The IMF’s response to the fiscal deficit is very reconciliatory. It says, “Despite the weaker-than-programmed 2009 fiscal performance, the government’s 2010 budget proposal, if carried out, would significantly address past fiscal slippages, mainly through comprehensive tax reforms and sizeable cuts in recurrent spending. At the same time, the budget would allow for much needed reconstruction-related infrastructure investment, while protecting the societies most vulnerable and addressing the humanitarian needs of those adversely affected by the conflict.” Experience suggests that the IMF’s expectations are unlikely as in the past. The IMF has an escape clause in “if carried out”. It is not difficult to guess whether the measures agreed with the IMF would be carried out.
The Report of the taxation commission is not out. The Deputy Minister said it would be out in August and that its recommendations would be considered in Budget 2011 to be presented in November this year. The IMF it appears is privy to some of the recommendations. Besides, recent changes in duties appear to be partly an indication of the thrust in policies.
This is implied in the IMF statement: “The authorities’ efforts to reform trade and excise taxes and the Board of Investment’s tax concession regime are a signal that they recognize the importance of a broader tax base and higher revenue in achieving the programme’s original goals of fundamental and sustainable reduction of the deficit and the public debt. These efforts should be followed by important steps to permanently reform tax concessions and broaden the VAT and income tax bases to be introduced as part of the 2011 budget.”
Whatever happened to the original conditions laid down by the IMF for the granting of the facility? The third tranche of the facility was withheld as the government failed to comply with the requirement that the fiscal deficit should be contained within 7 per cent of GDP in 2009. The government transgressed this requirement by a large margin to incur a deficit of 9.75 per cent of GDP. An explanation is that since the IMF is keen on remaining in Sri Lanka, it accepted various reasons as to why the government was unable to achieve the fiscal target in 2009. Now, the government is asked to achieve a less stringent deficit of 8 per cent of GDP in 2010.

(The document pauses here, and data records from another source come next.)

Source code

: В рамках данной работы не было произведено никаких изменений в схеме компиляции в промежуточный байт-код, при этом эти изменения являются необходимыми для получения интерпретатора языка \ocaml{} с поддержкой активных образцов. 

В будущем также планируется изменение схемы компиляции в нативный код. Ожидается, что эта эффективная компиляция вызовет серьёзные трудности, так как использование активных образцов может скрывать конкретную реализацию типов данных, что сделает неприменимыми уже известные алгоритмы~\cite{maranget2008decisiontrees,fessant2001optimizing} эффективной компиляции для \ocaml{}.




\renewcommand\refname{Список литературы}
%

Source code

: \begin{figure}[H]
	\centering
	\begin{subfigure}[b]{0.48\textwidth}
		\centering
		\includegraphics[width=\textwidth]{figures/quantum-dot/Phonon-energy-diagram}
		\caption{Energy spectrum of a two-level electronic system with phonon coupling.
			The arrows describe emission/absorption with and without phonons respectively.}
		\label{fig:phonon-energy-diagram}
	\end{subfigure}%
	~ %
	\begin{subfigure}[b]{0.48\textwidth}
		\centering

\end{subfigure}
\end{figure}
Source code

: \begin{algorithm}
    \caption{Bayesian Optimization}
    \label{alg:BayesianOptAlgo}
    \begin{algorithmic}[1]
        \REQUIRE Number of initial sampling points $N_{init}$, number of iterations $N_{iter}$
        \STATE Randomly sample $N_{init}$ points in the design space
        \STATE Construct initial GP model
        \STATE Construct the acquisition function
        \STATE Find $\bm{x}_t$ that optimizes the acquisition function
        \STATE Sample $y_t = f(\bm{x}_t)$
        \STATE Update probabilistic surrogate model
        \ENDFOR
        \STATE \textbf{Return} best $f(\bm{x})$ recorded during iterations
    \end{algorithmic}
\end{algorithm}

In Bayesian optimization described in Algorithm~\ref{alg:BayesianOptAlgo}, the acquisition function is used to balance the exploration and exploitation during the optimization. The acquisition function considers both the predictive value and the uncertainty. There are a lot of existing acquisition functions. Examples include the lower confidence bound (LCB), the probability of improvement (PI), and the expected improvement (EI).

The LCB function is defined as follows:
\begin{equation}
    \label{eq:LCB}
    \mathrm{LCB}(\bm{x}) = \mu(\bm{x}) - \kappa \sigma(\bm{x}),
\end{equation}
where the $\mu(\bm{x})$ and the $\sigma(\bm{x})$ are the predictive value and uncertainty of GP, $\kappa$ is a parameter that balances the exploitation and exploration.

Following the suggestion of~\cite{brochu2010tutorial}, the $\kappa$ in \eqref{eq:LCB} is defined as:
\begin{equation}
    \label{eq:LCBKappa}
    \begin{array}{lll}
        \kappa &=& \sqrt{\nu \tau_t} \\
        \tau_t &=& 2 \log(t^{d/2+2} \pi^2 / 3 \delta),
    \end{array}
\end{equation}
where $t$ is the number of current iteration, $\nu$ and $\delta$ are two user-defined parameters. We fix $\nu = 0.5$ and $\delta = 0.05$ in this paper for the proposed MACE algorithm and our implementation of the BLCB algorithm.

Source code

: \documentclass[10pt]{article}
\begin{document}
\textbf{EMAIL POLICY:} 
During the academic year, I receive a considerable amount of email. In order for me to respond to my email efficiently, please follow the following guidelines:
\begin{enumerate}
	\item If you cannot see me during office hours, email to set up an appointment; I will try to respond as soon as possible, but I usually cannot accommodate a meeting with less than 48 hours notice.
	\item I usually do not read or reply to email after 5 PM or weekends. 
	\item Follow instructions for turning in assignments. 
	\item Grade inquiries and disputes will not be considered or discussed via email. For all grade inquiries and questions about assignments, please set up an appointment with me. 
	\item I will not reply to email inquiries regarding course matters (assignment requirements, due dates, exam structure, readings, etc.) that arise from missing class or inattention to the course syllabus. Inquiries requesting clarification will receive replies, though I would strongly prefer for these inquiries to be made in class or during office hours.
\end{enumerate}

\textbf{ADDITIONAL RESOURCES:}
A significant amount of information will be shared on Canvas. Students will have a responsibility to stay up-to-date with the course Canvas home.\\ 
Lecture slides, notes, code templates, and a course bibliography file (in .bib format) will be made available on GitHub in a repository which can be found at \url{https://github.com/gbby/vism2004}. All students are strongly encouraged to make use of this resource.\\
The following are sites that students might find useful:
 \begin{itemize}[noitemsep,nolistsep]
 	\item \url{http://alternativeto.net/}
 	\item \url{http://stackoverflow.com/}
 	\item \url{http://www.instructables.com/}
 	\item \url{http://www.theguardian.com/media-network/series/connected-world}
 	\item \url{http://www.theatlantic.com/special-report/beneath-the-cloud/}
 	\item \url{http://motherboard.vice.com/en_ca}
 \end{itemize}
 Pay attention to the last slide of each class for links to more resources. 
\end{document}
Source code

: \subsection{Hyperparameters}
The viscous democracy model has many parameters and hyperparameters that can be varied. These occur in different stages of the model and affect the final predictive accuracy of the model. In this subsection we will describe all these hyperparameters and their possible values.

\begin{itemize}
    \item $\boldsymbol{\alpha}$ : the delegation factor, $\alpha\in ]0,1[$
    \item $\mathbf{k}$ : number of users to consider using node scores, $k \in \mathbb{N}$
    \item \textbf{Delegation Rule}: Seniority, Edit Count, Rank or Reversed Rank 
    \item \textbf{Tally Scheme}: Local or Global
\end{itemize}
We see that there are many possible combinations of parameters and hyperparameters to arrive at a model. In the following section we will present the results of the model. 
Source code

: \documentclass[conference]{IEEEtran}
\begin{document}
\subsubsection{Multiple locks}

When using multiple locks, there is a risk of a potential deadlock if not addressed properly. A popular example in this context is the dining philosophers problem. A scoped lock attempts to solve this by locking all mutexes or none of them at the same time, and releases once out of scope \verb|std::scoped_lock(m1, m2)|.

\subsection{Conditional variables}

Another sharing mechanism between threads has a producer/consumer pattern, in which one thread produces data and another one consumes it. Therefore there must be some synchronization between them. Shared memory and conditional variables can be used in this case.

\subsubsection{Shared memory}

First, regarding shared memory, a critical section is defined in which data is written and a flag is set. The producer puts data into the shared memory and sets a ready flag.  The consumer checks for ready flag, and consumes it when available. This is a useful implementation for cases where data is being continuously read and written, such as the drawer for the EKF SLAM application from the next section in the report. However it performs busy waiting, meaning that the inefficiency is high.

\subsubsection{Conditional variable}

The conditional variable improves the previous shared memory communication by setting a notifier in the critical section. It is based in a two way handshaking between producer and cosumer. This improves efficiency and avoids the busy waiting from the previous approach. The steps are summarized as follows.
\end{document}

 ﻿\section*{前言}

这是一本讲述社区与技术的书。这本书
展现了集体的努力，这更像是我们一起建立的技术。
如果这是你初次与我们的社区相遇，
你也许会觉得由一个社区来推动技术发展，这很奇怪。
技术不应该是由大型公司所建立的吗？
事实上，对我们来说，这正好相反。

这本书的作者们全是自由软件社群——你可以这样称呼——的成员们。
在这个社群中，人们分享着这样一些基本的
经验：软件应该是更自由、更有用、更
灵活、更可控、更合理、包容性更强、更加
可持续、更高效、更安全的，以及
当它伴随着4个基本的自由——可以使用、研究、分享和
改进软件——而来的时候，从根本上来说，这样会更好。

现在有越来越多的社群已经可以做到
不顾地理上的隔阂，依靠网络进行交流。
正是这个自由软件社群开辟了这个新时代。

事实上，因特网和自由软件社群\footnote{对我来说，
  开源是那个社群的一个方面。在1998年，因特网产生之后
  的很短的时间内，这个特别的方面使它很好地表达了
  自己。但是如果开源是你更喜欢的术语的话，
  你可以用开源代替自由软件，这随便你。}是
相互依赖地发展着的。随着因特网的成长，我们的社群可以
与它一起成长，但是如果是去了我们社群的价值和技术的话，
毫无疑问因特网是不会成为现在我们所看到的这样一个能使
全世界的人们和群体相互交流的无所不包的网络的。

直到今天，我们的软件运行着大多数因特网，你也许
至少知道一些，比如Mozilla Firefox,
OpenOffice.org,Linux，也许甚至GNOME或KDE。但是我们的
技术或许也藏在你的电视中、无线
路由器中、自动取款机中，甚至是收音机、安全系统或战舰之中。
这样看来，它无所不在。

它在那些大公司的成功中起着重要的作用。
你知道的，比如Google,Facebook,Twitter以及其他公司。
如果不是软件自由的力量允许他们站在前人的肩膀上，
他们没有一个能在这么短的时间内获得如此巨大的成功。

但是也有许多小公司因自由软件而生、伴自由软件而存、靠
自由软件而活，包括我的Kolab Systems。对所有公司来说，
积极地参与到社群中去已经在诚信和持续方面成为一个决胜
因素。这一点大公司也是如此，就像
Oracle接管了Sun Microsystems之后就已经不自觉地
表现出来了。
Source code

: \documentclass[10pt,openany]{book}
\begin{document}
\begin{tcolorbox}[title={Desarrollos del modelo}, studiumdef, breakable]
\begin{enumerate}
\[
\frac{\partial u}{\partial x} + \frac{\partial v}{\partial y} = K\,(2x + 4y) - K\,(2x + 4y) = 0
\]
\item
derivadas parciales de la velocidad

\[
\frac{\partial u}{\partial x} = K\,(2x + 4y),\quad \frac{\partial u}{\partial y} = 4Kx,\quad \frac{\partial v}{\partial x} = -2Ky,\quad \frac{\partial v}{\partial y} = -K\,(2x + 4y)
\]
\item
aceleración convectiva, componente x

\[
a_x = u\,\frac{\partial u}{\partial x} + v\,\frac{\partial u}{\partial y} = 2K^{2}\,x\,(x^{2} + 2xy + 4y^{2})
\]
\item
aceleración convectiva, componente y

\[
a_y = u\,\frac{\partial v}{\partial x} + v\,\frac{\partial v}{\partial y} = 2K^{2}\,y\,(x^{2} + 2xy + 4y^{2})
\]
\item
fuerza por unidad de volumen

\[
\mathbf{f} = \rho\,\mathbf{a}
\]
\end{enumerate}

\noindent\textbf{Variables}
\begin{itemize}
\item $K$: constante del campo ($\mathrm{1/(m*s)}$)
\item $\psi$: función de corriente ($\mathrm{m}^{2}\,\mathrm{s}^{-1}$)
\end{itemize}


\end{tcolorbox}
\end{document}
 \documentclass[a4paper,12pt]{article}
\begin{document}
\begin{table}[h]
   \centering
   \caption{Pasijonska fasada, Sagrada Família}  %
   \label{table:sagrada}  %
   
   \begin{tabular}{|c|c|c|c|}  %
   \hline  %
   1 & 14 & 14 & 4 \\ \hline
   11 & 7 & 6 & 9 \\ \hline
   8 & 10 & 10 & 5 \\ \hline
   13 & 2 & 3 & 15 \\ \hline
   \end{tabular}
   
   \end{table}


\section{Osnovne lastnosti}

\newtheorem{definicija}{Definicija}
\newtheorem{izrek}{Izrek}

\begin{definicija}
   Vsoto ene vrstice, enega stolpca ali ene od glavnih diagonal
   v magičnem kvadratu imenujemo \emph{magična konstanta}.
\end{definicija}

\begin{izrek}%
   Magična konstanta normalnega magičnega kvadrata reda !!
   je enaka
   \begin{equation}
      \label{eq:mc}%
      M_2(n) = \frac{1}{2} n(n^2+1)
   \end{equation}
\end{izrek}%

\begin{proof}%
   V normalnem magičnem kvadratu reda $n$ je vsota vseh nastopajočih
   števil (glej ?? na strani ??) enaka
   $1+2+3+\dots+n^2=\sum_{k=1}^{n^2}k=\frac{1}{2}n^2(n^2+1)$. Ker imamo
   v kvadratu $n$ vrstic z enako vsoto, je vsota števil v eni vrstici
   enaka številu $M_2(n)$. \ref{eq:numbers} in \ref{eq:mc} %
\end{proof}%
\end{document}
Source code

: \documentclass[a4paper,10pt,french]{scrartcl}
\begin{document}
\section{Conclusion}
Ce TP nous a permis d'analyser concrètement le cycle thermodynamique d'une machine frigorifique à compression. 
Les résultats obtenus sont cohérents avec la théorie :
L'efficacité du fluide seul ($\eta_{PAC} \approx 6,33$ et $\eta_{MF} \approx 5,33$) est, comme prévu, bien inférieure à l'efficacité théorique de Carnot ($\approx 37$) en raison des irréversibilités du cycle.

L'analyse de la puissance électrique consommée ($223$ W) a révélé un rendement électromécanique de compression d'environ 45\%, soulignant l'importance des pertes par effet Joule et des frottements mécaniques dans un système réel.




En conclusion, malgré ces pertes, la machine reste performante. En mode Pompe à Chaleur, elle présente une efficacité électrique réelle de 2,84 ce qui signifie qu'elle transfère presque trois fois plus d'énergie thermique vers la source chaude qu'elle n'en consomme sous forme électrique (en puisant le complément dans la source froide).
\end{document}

When the government decided not to present a Budget, this posed a problem for the IMF. It appears that the mini Budget presented last Tuesday, June 29 was in order to meet the IMF requirement. It is also known that the government negotiated fresh terms to change the fiscal targets, such as to make the 2010 deficit much higher. What the actual agreement is with respect to the fiscal deficit is not known. The IMF statement however implies that they are satisfied with steps to be introduced in the budget.
The IMF involvement has confused the issue of the fiscal deficit. Containing the fiscal deficit is vital for economic stabilization and long term economic growth. This has been accepted by successive governments and advocated strongly by economists and economic advisors. The 2010 mini Budget re-emphasized this and promised once again to reduce the fiscal deficit from the targeted 8 per cent this year to lower levels in the next few years. However there were no specific budget measures to either control expenditure or to increase revenue.
This makes one sceptical as to whether the fiscal deficit would in fact be tapered down from this year onwards. There is a good reason to think it is unlikely. The IMF conditions of containing the deficit no longer has any teeth as they appear to bend backwards to accommodate the government, to remain in business.